#### Problem details
Locate the string "your" in the records below. Copy every line where it occurs.

#### Data section
• • • • • • •

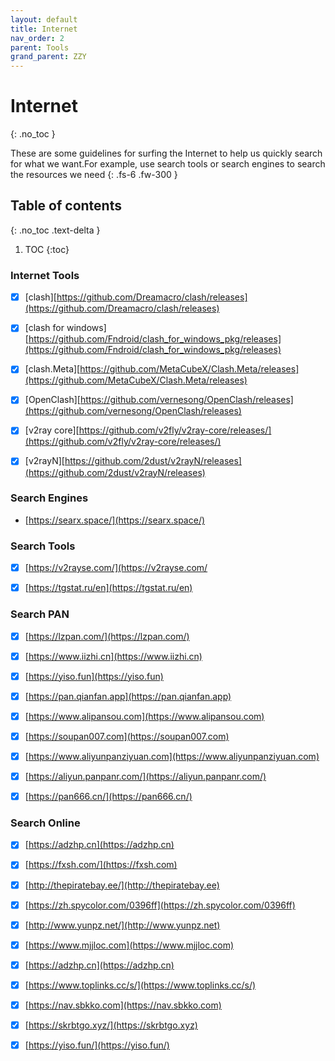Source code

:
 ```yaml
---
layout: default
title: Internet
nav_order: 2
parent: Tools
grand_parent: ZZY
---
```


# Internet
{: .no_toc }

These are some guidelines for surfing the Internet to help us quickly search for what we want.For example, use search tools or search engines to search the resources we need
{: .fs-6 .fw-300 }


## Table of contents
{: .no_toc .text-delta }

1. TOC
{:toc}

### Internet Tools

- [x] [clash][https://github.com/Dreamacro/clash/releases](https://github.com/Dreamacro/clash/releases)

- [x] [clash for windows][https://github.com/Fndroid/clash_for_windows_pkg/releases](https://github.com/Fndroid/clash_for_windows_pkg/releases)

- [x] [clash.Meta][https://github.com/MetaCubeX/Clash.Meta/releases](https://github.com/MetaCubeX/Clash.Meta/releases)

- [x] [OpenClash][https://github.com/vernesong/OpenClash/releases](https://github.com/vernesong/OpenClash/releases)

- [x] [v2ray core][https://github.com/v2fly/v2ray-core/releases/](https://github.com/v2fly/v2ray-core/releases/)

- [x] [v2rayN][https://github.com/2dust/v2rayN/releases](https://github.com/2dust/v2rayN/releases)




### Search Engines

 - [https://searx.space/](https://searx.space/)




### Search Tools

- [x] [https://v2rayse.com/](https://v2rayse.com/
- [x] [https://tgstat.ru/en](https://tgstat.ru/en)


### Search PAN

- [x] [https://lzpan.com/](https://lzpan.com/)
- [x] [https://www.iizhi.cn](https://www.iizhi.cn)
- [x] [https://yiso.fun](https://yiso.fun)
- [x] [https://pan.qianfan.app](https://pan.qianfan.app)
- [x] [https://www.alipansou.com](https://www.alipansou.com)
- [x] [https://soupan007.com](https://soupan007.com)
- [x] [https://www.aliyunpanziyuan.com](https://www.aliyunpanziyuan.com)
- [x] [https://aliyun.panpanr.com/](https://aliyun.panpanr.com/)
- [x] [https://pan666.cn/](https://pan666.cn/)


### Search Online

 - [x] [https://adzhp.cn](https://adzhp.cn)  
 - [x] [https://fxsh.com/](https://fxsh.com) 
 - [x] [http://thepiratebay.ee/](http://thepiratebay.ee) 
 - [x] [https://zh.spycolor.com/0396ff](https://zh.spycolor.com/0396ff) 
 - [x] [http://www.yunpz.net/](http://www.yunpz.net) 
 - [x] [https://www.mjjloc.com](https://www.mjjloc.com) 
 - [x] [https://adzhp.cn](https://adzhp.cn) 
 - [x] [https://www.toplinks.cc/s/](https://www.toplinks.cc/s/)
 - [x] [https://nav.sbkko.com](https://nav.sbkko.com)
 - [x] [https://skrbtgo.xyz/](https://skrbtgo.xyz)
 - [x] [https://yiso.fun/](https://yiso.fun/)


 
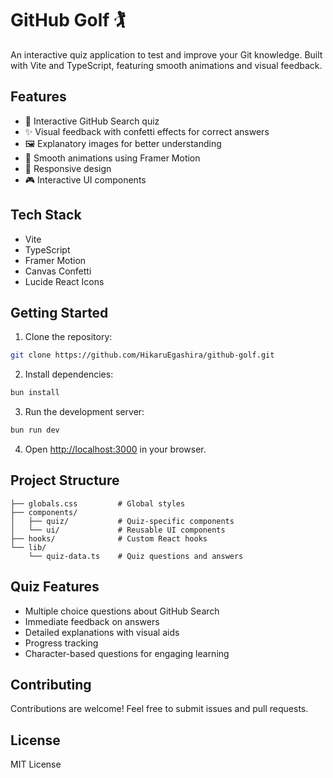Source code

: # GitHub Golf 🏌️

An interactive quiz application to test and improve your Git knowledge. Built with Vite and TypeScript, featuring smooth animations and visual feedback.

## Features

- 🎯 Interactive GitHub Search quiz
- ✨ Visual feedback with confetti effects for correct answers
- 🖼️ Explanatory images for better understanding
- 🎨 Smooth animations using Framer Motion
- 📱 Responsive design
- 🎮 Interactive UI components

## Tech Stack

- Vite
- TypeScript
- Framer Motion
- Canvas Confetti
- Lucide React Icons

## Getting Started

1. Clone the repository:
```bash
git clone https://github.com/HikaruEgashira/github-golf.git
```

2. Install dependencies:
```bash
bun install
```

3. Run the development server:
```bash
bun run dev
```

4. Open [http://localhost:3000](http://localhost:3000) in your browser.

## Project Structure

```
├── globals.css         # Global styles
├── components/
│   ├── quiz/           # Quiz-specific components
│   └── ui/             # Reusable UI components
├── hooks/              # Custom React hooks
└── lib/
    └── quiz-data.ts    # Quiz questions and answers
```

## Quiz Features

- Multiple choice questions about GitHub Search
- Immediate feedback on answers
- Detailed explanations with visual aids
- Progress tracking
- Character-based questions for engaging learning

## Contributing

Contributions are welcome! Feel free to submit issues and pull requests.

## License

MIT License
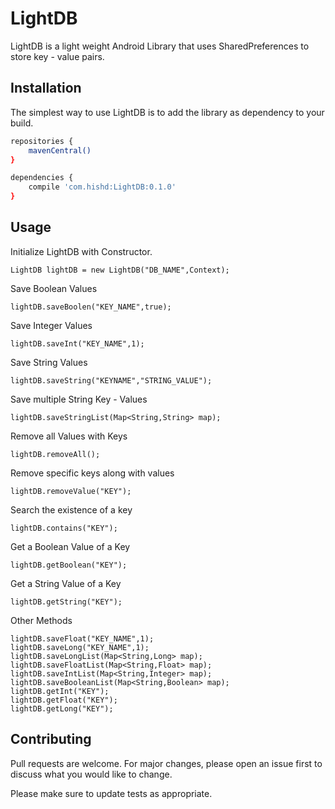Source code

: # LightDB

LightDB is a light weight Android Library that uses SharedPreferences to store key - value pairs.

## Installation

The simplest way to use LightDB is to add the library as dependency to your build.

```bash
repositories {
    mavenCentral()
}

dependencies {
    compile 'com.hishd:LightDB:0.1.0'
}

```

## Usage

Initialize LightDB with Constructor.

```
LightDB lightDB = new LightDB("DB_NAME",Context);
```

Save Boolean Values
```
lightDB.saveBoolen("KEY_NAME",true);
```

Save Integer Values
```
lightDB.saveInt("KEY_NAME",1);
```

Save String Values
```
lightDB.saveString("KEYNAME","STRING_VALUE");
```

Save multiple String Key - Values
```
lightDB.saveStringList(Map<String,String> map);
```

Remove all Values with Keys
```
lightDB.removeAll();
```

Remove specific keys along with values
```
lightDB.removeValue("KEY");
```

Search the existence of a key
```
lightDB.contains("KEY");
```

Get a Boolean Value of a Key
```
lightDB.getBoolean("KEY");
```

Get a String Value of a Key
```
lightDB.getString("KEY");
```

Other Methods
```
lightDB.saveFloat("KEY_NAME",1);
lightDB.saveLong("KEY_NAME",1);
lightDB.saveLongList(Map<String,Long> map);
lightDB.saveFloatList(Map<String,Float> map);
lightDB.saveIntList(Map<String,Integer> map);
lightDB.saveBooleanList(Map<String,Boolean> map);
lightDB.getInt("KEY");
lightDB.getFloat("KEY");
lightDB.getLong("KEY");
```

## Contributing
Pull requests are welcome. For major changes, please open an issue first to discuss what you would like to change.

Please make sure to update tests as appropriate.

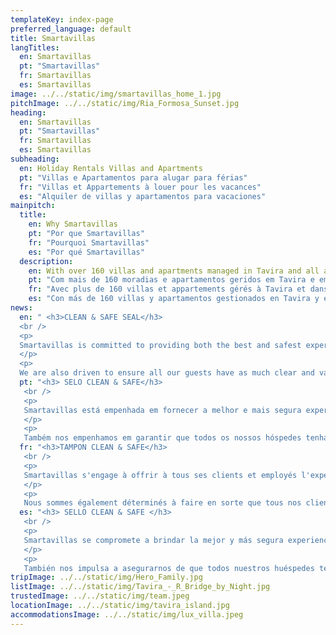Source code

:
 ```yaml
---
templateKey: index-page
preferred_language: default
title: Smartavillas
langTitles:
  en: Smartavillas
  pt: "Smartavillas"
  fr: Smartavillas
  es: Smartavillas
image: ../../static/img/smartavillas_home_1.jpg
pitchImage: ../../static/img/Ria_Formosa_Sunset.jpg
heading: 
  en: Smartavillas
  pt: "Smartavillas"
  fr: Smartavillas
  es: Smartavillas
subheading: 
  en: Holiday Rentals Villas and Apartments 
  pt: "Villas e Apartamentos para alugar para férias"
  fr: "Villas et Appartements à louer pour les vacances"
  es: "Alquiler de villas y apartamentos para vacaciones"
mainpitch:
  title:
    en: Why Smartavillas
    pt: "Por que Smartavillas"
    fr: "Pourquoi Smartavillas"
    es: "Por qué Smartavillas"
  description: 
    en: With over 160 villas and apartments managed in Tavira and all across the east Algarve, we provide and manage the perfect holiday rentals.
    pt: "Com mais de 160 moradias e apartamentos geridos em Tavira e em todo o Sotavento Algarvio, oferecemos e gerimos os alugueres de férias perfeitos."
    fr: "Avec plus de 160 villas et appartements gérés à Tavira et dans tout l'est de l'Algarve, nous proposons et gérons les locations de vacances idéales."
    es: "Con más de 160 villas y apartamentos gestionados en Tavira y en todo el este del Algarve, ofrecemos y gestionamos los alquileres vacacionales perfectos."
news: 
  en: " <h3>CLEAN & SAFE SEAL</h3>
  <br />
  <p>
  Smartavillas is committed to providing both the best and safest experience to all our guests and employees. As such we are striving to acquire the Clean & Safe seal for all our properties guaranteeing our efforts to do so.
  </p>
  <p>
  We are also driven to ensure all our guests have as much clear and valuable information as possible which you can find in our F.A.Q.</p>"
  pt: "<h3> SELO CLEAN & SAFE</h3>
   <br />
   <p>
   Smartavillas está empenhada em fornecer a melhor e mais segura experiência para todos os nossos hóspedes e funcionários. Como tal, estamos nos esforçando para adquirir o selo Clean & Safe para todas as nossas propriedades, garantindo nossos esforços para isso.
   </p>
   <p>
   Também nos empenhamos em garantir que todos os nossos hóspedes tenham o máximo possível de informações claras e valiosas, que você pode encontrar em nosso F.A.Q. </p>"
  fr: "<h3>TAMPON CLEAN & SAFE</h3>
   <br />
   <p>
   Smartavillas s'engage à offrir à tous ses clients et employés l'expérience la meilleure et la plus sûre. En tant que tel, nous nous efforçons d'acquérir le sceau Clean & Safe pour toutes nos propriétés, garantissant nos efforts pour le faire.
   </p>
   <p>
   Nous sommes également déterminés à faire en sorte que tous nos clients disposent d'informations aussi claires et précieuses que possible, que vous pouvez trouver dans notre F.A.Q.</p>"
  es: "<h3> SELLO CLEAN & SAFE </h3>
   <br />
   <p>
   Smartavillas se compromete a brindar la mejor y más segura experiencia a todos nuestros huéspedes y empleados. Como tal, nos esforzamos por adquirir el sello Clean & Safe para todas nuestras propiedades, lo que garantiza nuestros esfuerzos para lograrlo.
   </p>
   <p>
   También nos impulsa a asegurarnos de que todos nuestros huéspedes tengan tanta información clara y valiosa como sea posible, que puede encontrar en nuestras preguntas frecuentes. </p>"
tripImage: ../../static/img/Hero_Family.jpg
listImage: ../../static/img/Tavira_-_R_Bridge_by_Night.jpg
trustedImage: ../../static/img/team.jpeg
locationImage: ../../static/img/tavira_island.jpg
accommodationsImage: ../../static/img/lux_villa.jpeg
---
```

• • • • • • •

#### Response to this exercise
An interactive quiz application to test and improve your Git knowledge. Built with Vite and TypeScript, featuring smooth animations and visual feedback.
4. Open [http://localhost:3000](http://localhost:3000) in your browser.
The simplest way to use LightDB is to add the library as dependency to your build.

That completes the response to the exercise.